__What to do__.
Return all of the data exactly as written, without the pictures.

Input records Block Start

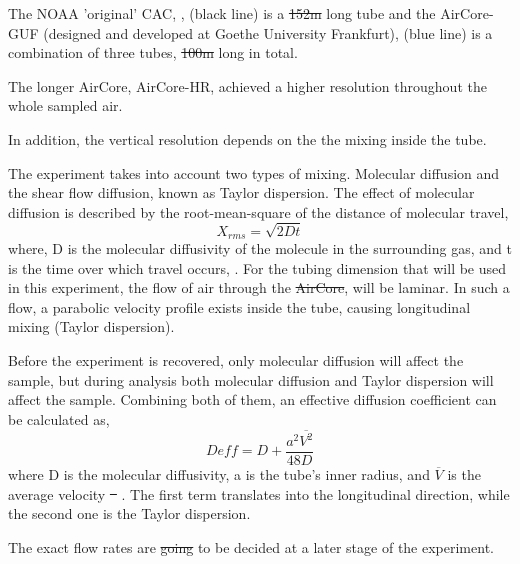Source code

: \documentclass[a4paper,12pt,twoside, final]{article}
\providecommand{\DIFaddtex}[1]{{\protect\color{blue}\uwave{#1}}} %
\providecommand{\DIFdeltex}[1]{{\protect\color{red}\sout{#1}}}                      %
\providecommand{\DIFaddbegin}{} %
\providecommand{\DIFaddend}{} %
\providecommand{\DIFdelbegin}{} %
\providecommand{\DIFdelend}{} %
\providecommand{\DIFadd}[1]{\texorpdfstring{\DIFaddtex{#1}}{#1}} %
\providecommand{\DIFdel}[1]{\texorpdfstring{\DIFdeltex{#1}}{}} %
\newcommand{\DIFscaledelfig}{0.5}
\newlength{\DIFdelgraphicswidth} %
\newlength{\DIFdelgraphicsheight} %
\newcommand{\DIFaddincludegraphics}[2][]{{\color{blue}\fbox{\DIFOincludegraphics[#1]{#2}}}} %
\newcommand{\DIFdelincludegraphics}[2][]{%
\sbox{\DIFdelgraphicsbox}{\DIFOincludegraphics[#1]{#2}}%
\settoboxwidth{\DIFdelgraphicswidth}{\DIFdelgraphicsbox} %
\settoboxtotalheight{\DIFdelgraphicsheight}{\DIFdelgraphicsbox} %
\scalebox{\DIFscaledelfig}{%
\parbox[b]{\DIFdelgraphicswidth}{\usebox{\DIFdelgraphicsbox}\\[-\baselineskip] \rule{\DIFdelgraphicswidth}{0em}}\llap{\resizebox{\DIFdelgraphicswidth}{\DIFdelgraphicsheight}{%
\setlength{\unitlength}{\DIFdelgraphicswidth}%
\begin{picture}(1,1)%
\thicklines\linethickness{2pt} %
{\color[rgb]{1,0,0}\put(0,0){\framebox(1,1){}}}%
{\color[rgb]{1,0,0}\put(0,0){\line( 1,1){1}}}%
{\color[rgb]{1,0,0}\put(0,1){\line(1,-1){1}}}%
\end{picture}%
}\hspace*{3pt}}} %
} %
\DeclareRobustCommand{\DIFaddbegin}{\DIFOaddbegin \let\includegraphics\DIFaddincludegraphics} %
\DeclareRobustCommand{\DIFaddend}{\DIFOaddend \let\includegraphics\DIFOincludegraphics} %
\DeclareRobustCommand{\DIFdelbegin}{\DIFOdelbegin \let\includegraphics\DIFdelincludegraphics} %
\DeclareRobustCommand{\DIFdelend}{\DIFOaddend \let\includegraphics\DIFOincludegraphics} %
\begin{document}
The NOAA 'original' CAC, \cite{Karion}, (black line) is a \DIFdelbegin \DIFdel{152m }\DIFdelend \DIFaddbegin \DIFadd{152 m }\DIFaddend long tube and the AirCore-GUF (designed and developed at Goethe University Frankfurt), (blue line) is a combination of three tubes, \DIFdelbegin \DIFdel{100m }\DIFdelend \DIFaddbegin \DIFadd{100 m }\DIFaddend long in total.

The longer AirCore, AirCore-HR, achieved a higher resolution throughout the whole sampled air. 

In addition, the vertical resolution depends on the the mixing inside the tube. 

The experiment takes into account two types of mixing. Molecular diffusion and the shear flow diffusion, known as Taylor dispersion. The effect of molecular diffusion is described by the root-mean-square of the distance of molecular travel, 
\begin{equation}
    X_{rms} = \sqrt{2Dt}
\end{equation}
where, D is the molecular diffusivity of the molecule in the surrounding gas, and t is the time over which travel occurs, \cite{Karion}.
For the tubing dimension that will be used in this experiment, the flow of air through the \DIFdelbegin \DIFdel{AirCore}\DIFdelend \DIFaddbegin \DIFadd{CAC}\DIFaddend , will be laminar. In such a flow, a parabolic velocity profile exists inside the tube, causing longitudinal mixing (Taylor dispersion). 
\DIFaddbegin 

\DIFaddend Before the experiment is recovered, only molecular diffusion will affect the sample, but during analysis both molecular diffusion and Taylor dispersion will affect the sample. Combining both of them, an effective diffusion coefficient can be calculated as,
 \begin{equation}
     D{eff} = D + \frac{a^2\overline{V^2}}{48D}
 \end{equation}
where D is the molecular diffusivity, a is the tube's inner radius, and $\overline{V}$ is the average velocity \DIFdelbegin \DIFdel{\mbox{%
\cite{Olivier}}\hspace{0pt}%
}\DIFdelend \DIFaddbegin \DIFadd{\mbox{%
\cite{Membrive}}\hspace{0pt}%
}\DIFaddend . The first term translates into the longitudinal direction, while the second one is the Taylor dispersion.

The exact flow rates are \DIFdelbegin \DIFdel{going }\DIFdelend to be decided at a later stage of the experiment.
\end{document}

Input records Block End

__Output__.
Source code

: \documentclass[a4paper,12pt,twoside, final]{article}
\providecommand{\DIFaddtex}[1]{{\protect\color{blue}\uwave{#1}}} %
\providecommand{\DIFdeltex}[1]{{\protect\color{red}\sout{#1}}}                      %
\providecommand{\DIFaddbegin}{} %
\providecommand{\DIFaddend}{} %
\providecommand{\DIFdelbegin}{} %
\providecommand{\DIFdelend}{} %
\providecommand{\DIFadd}[1]{\texorpdfstring{\DIFaddtex{#1}}{#1}} %
\providecommand{\DIFdel}[1]{\texorpdfstring{\DIFdeltex{#1}}{}} %
\newcommand{\DIFscaledelfig}{0.5}
\newlength{\DIFdelgraphicswidth} %
\newlength{\DIFdelgraphicsheight} %
\newcommand{\DIFaddincludegraphics}[2][]{{\color{blue}\fbox{\DIFOincludegraphics[#1]{#2}}}} %
\newcommand{\DIFdelincludegraphics}[2][]{%
\sbox{\DIFdelgraphicsbox}{\DIFOincludegraphics[#1]{#2}}%
\settoboxwidth{\DIFdelgraphicswidth}{\DIFdelgraphicsbox} %
\settoboxtotalheight{\DIFdelgraphicsheight}{\DIFdelgraphicsbox} %
\scalebox{\DIFscaledelfig}{%
\parbox[b]{\DIFdelgraphicswidth}{\usebox{\DIFdelgraphicsbox}\\[-\baselineskip] \rule{\DIFdelgraphicswidth}{0em}}\llap{\resizebox{\DIFdelgraphicswidth}{\DIFdelgraphicsheight}{%
\setlength{\unitlength}{\DIFdelgraphicswidth}%
\begin{picture}(1,1)%
\thicklines\linethickness{2pt} %
{\color[rgb]{1,0,0}\put(0,0){\framebox(1,1){}}}%
{\color[rgb]{1,0,0}\put(0,0){\line( 1,1){1}}}%
{\color[rgb]{1,0,0}\put(0,1){\line(1,-1){1}}}%
\end{picture}%
}\hspace*{3pt}}} %
} %
\DeclareRobustCommand{\DIFaddbegin}{\DIFOaddbegin \let\includegraphics\DIFaddincludegraphics} %
\DeclareRobustCommand{\DIFaddend}{\DIFOaddend \let\includegraphics\DIFOincludegraphics} %
\DeclareRobustCommand{\DIFdelbegin}{\DIFOdelbegin \let\includegraphics\DIFdelincludegraphics} %
\DeclareRobustCommand{\DIFdelend}{\DIFOaddend \let\includegraphics\DIFOincludegraphics} %
\begin{document}
The NOAA 'original' CAC, \cite{Karion}, (black line) is a \DIFdelbegin \DIFdel{152m }\DIFdelend \DIFaddbegin \DIFadd{152 m }\DIFaddend long tube and the AirCore-GUF (designed and developed at Goethe University Frankfurt), (blue line) is a combination of three tubes, \DIFdelbegin \DIFdel{100m }\DIFdelend \DIFaddbegin \DIFadd{100 m }\DIFaddend long in total.

The longer AirCore, AirCore-HR, achieved a higher resolution throughout the whole sampled air. 

In addition, the vertical resolution depends on the the mixing inside the tube. 

The experiment takes into account two types of mixing. Molecular diffusion and the shear flow diffusion, known as Taylor dispersion. The effect of molecular diffusion is described by the root-mean-square of the distance of molecular travel, 
\begin{equation}
    X_{rms} = \sqrt{2Dt}
\end{equation}
where, D is the molecular diffusivity of the molecule in the surrounding gas, and t is the time over which travel occurs, \cite{Karion}.
For the tubing dimension that will be used in this experiment, the flow of air through the \DIFdelbegin \DIFdel{AirCore}\DIFdelend \DIFaddbegin \DIFadd{CAC}\DIFaddend , will be laminar. In such a flow, a parabolic velocity profile exists inside the tube, causing longitudinal mixing (Taylor dispersion). 
\DIFaddbegin 

\DIFaddend Before the experiment is recovered, only molecular diffusion will affect the sample, but during analysis both molecular diffusion and Taylor dispersion will affect the sample. Combining both of them, an effective diffusion coefficient can be calculated as,
 \begin{equation}
     D{eff} = D + \frac{a^2\overline{V^2}}{48D}
 \end{equation}
where D is the molecular diffusivity, a is the tube's inner radius, and $\overline{V}$ is the average velocity \DIFdelbegin \DIFdel{\mbox{%
\cite{Olivier}}\hspace{0pt}%
}\DIFdelend \DIFaddbegin \DIFadd{\mbox{%
\cite{Membrive}}\hspace{0pt}%
}\DIFaddend . The first term translates into the longitudinal direction, while the second one is the Taylor dispersion.

The exact flow rates are \DIFdelbegin \DIFdel{going }\DIFdelend to be decided at a later stage of the experiment.
\end{document}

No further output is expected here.